• **What you have to do**
Please restate each line of the data that follows word for word, skipping any image.

• **Supplied data**
------------------------------------------------------------------------

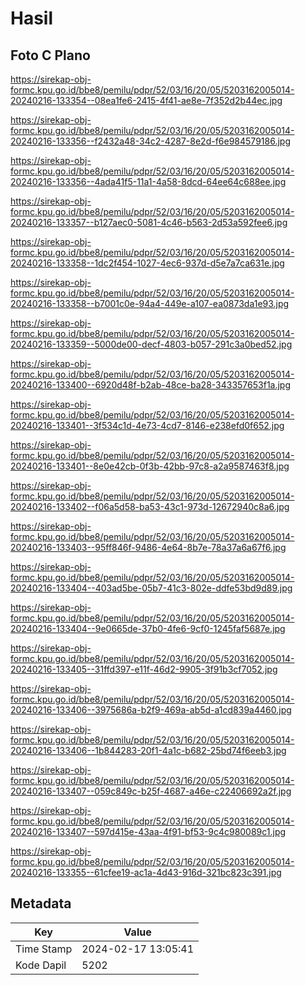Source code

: # Hasil

## Foto C Plano

https://sirekap-obj-formc.kpu.go.id/bbe8/pemilu/pdpr/52/03/16/20/05/5203162005014-20240216-133354--08ea1fe6-2415-4f41-ae8e-7f352d2b44ec.jpg

https://sirekap-obj-formc.kpu.go.id/bbe8/pemilu/pdpr/52/03/16/20/05/5203162005014-20240216-133356--f2432a48-34c2-4287-8e2d-f6e984579186.jpg

https://sirekap-obj-formc.kpu.go.id/bbe8/pemilu/pdpr/52/03/16/20/05/5203162005014-20240216-133356--4ada41f5-11a1-4a58-8dcd-64ee64c688ee.jpg

https://sirekap-obj-formc.kpu.go.id/bbe8/pemilu/pdpr/52/03/16/20/05/5203162005014-20240216-133357--b127aec0-5081-4c46-b563-2d53a592fee6.jpg

https://sirekap-obj-formc.kpu.go.id/bbe8/pemilu/pdpr/52/03/16/20/05/5203162005014-20240216-133358--1dc2f454-1027-4ec6-937d-d5e7a7ca631e.jpg

https://sirekap-obj-formc.kpu.go.id/bbe8/pemilu/pdpr/52/03/16/20/05/5203162005014-20240216-133358--b7001c0e-94a4-449e-a107-ea0873da1e93.jpg

https://sirekap-obj-formc.kpu.go.id/bbe8/pemilu/pdpr/52/03/16/20/05/5203162005014-20240216-133359--5000de00-decf-4803-b057-291c3a0bed52.jpg

https://sirekap-obj-formc.kpu.go.id/bbe8/pemilu/pdpr/52/03/16/20/05/5203162005014-20240216-133400--6920d48f-b2ab-48ce-ba28-343357653f1a.jpg

https://sirekap-obj-formc.kpu.go.id/bbe8/pemilu/pdpr/52/03/16/20/05/5203162005014-20240216-133401--3f534c1d-4e73-4cd7-8146-e238efd0f652.jpg

https://sirekap-obj-formc.kpu.go.id/bbe8/pemilu/pdpr/52/03/16/20/05/5203162005014-20240216-133401--8e0e42cb-0f3b-42bb-97c8-a2a9587463f8.jpg

https://sirekap-obj-formc.kpu.go.id/bbe8/pemilu/pdpr/52/03/16/20/05/5203162005014-20240216-133402--f06a5d58-ba53-43c1-973d-12672940c8a6.jpg

https://sirekap-obj-formc.kpu.go.id/bbe8/pemilu/pdpr/52/03/16/20/05/5203162005014-20240216-133403--95ff846f-9486-4e64-8b7e-78a37a6a67f6.jpg

https://sirekap-obj-formc.kpu.go.id/bbe8/pemilu/pdpr/52/03/16/20/05/5203162005014-20240216-133404--403ad5be-05b7-41c3-802e-ddfe53bd9d89.jpg

https://sirekap-obj-formc.kpu.go.id/bbe8/pemilu/pdpr/52/03/16/20/05/5203162005014-20240216-133404--9e0665de-37b0-4fe6-9cf0-1245faf5687e.jpg

https://sirekap-obj-formc.kpu.go.id/bbe8/pemilu/pdpr/52/03/16/20/05/5203162005014-20240216-133405--31ffd397-e11f-46d2-9905-3f91b3cf7052.jpg

https://sirekap-obj-formc.kpu.go.id/bbe8/pemilu/pdpr/52/03/16/20/05/5203162005014-20240216-133406--3975686a-b2f9-469a-ab5d-a1cd839a4460.jpg

https://sirekap-obj-formc.kpu.go.id/bbe8/pemilu/pdpr/52/03/16/20/05/5203162005014-20240216-133406--1b844283-20f1-4a1c-b682-25bd74f6eeb3.jpg

https://sirekap-obj-formc.kpu.go.id/bbe8/pemilu/pdpr/52/03/16/20/05/5203162005014-20240216-133407--059c849c-b25f-4687-a46e-c22406692a2f.jpg

https://sirekap-obj-formc.kpu.go.id/bbe8/pemilu/pdpr/52/03/16/20/05/5203162005014-20240216-133407--597d415e-43aa-4f91-bf53-9c4c980089c1.jpg

https://sirekap-obj-formc.kpu.go.id/bbe8/pemilu/pdpr/52/03/16/20/05/5203162005014-20240216-133355--61cfee19-ac1a-4d43-916d-321bc823c391.jpg


## Metadata

| Key        | Value               |
| ---------- | ------------------- |
| Time Stamp | 2024-02-17 13:05:41 |
| Kode Dapil | 5202                |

------------------------------------------------------------------------

• **Exercise result**
Source code

: # Hasil

## Foto C Plano

https://sirekap-obj-formc.kpu.go.id/bbe8/pemilu/pdpr/52/03/16/20/05/5203162005014-20240216-133354--08ea1fe6-2415-4f41-ae8e-7f352d2b44ec.jpg

https://sirekap-obj-formc.kpu.go.id/bbe8/pemilu/pdpr/52/03/16/20/05/5203162005014-20240216-133356--f2432a48-34c2-4287-8e2d-f6e984579186.jpg

https://sirekap-obj-formc.kpu.go.id/bbe8/pemilu/pdpr/52/03/16/20/05/5203162005014-20240216-133356--4ada41f5-11a1-4a58-8dcd-64ee64c688ee.jpg

https://sirekap-obj-formc.kpu.go.id/bbe8/pemilu/pdpr/52/03/16/20/05/5203162005014-20240216-133357--b127aec0-5081-4c46-b563-2d53a592fee6.jpg

https://sirekap-obj-formc.kpu.go.id/bbe8/pemilu/pdpr/52/03/16/20/05/5203162005014-20240216-133358--1dc2f454-1027-4ec6-937d-d5e7a7ca631e.jpg

https://sirekap-obj-formc.kpu.go.id/bbe8/pemilu/pdpr/52/03/16/20/05/5203162005014-20240216-133358--b7001c0e-94a4-449e-a107-ea0873da1e93.jpg

https://sirekap-obj-formc.kpu.go.id/bbe8/pemilu/pdpr/52/03/16/20/05/5203162005014-20240216-133359--5000de00-decf-4803-b057-291c3a0bed52.jpg

https://sirekap-obj-formc.kpu.go.id/bbe8/pemilu/pdpr/52/03/16/20/05/5203162005014-20240216-133400--6920d48f-b2ab-48ce-ba28-343357653f1a.jpg

https://sirekap-obj-formc.kpu.go.id/bbe8/pemilu/pdpr/52/03/16/20/05/5203162005014-20240216-133401--3f534c1d-4e73-4cd7-8146-e238efd0f652.jpg

https://sirekap-obj-formc.kpu.go.id/bbe8/pemilu/pdpr/52/03/16/20/05/5203162005014-20240216-133401--8e0e42cb-0f3b-42bb-97c8-a2a9587463f8.jpg

https://sirekap-obj-formc.kpu.go.id/bbe8/pemilu/pdpr/52/03/16/20/05/5203162005014-20240216-133402--f06a5d58-ba53-43c1-973d-12672940c8a6.jpg

https://sirekap-obj-formc.kpu.go.id/bbe8/pemilu/pdpr/52/03/16/20/05/5203162005014-20240216-133403--95ff846f-9486-4e64-8b7e-78a37a6a67f6.jpg

https://sirekap-obj-formc.kpu.go.id/bbe8/pemilu/pdpr/52/03/16/20/05/5203162005014-20240216-133404--403ad5be-05b7-41c3-802e-ddfe53bd9d89.jpg

https://sirekap-obj-formc.kpu.go.id/bbe8/pemilu/pdpr/52/03/16/20/05/5203162005014-20240216-133404--9e0665de-37b0-4fe6-9cf0-1245faf5687e.jpg

https://sirekap-obj-formc.kpu.go.id/bbe8/pemilu/pdpr/52/03/16/20/05/5203162005014-20240216-133405--31ffd397-e11f-46d2-9905-3f91b3cf7052.jpg

https://sirekap-obj-formc.kpu.go.id/bbe8/pemilu/pdpr/52/03/16/20/05/5203162005014-20240216-133406--3975686a-b2f9-469a-ab5d-a1cd839a4460.jpg

https://sirekap-obj-formc.kpu.go.id/bbe8/pemilu/pdpr/52/03/16/20/05/5203162005014-20240216-133406--1b844283-20f1-4a1c-b682-25bd74f6eeb3.jpg

https://sirekap-obj-formc.kpu.go.id/bbe8/pemilu/pdpr/52/03/16/20/05/5203162005014-20240216-133407--059c849c-b25f-4687-a46e-c22406692a2f.jpg

https://sirekap-obj-formc.kpu.go.id/bbe8/pemilu/pdpr/52/03/16/20/05/5203162005014-20240216-133407--597d415e-43aa-4f91-bf53-9c4c980089c1.jpg

https://sirekap-obj-formc.kpu.go.id/bbe8/pemilu/pdpr/52/03/16/20/05/5203162005014-20240216-133355--61cfee19-ac1a-4d43-916d-321bc823c391.jpg


## Metadata

| Key        | Value               |
| ---------- | ------------------- |
| Time Stamp | 2024-02-17 13:05:41 |
| Kode Dapil | 5202                |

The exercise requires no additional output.